- Directions:
Only the lines from the beginning of the data below through the line containing "would be improved." belong in the response, each copied exactly.
═══ Record extracts
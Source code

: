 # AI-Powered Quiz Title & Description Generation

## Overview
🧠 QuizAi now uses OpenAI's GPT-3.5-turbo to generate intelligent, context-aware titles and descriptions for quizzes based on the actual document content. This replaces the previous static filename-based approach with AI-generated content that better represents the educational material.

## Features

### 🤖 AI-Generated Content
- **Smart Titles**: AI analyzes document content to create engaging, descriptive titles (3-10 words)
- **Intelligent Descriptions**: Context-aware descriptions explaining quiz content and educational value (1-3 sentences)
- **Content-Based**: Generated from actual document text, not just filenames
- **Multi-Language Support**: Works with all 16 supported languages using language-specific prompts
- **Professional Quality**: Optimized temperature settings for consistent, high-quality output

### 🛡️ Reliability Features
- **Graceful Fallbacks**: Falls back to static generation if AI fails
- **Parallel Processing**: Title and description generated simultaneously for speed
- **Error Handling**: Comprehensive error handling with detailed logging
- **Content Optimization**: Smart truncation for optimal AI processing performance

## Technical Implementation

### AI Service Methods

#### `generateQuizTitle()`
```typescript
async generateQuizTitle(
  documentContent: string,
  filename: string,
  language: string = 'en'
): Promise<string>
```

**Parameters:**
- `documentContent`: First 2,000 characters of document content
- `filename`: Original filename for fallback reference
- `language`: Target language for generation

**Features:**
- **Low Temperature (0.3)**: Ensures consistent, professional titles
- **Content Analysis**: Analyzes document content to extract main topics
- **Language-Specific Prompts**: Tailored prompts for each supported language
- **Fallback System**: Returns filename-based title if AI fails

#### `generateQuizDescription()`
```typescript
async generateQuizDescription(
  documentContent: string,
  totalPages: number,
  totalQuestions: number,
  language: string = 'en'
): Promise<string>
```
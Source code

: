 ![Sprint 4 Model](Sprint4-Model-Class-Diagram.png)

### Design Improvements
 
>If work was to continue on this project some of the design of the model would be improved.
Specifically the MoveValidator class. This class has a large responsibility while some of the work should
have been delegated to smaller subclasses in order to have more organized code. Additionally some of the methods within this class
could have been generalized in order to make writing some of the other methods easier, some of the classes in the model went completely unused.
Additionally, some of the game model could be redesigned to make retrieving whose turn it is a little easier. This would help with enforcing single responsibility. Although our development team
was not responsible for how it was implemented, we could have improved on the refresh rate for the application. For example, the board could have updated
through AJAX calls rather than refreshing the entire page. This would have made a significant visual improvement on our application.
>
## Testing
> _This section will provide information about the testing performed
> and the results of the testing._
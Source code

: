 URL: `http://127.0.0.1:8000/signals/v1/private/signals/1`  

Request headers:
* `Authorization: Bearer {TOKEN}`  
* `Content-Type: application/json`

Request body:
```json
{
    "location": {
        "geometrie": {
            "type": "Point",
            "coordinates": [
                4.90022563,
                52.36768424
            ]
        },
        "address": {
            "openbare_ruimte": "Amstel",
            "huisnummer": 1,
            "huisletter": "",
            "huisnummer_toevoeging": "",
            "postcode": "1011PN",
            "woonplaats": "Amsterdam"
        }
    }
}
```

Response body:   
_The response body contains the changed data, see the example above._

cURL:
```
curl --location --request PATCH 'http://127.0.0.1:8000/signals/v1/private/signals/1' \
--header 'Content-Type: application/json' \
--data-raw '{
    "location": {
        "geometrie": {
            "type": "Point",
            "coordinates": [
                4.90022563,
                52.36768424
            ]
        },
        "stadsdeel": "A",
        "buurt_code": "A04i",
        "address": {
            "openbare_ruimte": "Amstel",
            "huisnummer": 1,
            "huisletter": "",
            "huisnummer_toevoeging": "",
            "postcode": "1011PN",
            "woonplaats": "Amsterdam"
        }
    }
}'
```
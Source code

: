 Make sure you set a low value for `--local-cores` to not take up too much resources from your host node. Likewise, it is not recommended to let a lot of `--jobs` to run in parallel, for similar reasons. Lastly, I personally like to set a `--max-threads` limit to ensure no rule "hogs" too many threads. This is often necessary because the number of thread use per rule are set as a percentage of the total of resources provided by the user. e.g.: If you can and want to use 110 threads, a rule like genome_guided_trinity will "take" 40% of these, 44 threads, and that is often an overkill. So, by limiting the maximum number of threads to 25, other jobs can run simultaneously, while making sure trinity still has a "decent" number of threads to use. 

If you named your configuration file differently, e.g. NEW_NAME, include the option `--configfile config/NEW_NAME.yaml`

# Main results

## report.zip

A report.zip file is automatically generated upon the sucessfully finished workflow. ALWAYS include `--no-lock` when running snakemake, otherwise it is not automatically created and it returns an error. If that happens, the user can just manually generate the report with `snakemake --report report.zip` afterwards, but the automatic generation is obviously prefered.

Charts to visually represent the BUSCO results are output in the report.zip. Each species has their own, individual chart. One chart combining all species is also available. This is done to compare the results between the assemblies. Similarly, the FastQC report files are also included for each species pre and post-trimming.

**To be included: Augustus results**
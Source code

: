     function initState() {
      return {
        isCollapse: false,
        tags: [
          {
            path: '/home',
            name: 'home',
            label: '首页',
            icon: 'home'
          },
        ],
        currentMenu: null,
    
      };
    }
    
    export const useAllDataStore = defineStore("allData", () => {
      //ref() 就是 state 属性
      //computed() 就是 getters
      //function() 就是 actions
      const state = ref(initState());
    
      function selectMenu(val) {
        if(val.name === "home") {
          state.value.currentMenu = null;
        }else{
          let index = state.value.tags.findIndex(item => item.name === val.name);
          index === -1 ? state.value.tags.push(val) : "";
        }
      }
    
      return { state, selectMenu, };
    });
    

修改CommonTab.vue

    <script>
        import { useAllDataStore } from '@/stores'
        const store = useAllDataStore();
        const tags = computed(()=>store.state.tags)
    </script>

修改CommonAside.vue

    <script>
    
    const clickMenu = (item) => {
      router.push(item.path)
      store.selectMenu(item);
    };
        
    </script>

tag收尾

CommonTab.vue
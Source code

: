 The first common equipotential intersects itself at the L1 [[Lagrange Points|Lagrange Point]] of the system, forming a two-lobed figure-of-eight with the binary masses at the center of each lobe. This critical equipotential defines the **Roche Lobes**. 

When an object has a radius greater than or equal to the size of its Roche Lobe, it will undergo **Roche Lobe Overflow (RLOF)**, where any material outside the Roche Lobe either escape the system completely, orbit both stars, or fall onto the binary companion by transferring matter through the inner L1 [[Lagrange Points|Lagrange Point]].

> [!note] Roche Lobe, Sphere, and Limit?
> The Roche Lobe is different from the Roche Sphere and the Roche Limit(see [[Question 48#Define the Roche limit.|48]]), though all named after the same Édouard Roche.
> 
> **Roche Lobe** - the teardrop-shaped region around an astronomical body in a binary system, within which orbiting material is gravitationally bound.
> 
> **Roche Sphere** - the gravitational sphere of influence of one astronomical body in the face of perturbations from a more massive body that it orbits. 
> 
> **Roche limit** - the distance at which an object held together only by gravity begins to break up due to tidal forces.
══════
- Solution to the exercise:
Source code

: # AI-Powered Quiz Title & Description Generation

## Overview
🧠 QuizAi now uses OpenAI's GPT-3.5-turbo to generate intelligent, context-aware titles and descriptions for quizzes based on the actual document content. This replaces the previous static filename-based approach with AI-generated content that better represents the educational material.

## Features

### 🤖 AI-Generated Content
- **Smart Titles**: AI analyzes document content to create engaging, descriptive titles (3-10 words)
- **Intelligent Descriptions**: Context-aware descriptions explaining quiz content and educational value (1-3 sentences)
- **Content-Based**: Generated from actual document text, not just filenames
- **Multi-Language Support**: Works with all 16 supported languages using language-specific prompts
- **Professional Quality**: Optimized temperature settings for consistent, high-quality output

### 🛡️ Reliability Features
- **Graceful Fallbacks**: Falls back to static generation if AI fails
- **Parallel Processing**: Title and description generated simultaneously for speed
- **Error Handling**: Comprehensive error handling with detailed logging
- **Content Optimization**: Smart truncation for optimal AI processing performance

## Technical Implementation

### AI Service Methods

#### `generateQuizTitle()`
```typescript
async generateQuizTitle(
  documentContent: string,
  filename: string,
  language: string = 'en'
): Promise<string>
```

**Parameters:**
- `documentContent`: First 2,000 characters of document content
- `filename`: Original filename for fallback reference
- `language`: Target language for generation

**Features:**
- **Low Temperature (0.3)**: Ensures consistent, professional titles
- **Content Analysis**: Analyzes document content to extract main topics
- **Language-Specific Prompts**: Tailored prompts for each supported language
- **Fallback System**: Returns filename-based title if AI fails

#### `generateQuizDescription()`
```typescript
async generateQuizDescription(
  documentContent: string,
  totalPages: number,
  totalQuestions: number,
  language: string = 'en'
): Promise<string>
```
Source code

: ![Sprint 4 Model](Sprint4-Model-Class-Diagram.png)

### Design Improvements
 
>If work was to continue on this project some of the design of the model would be improved.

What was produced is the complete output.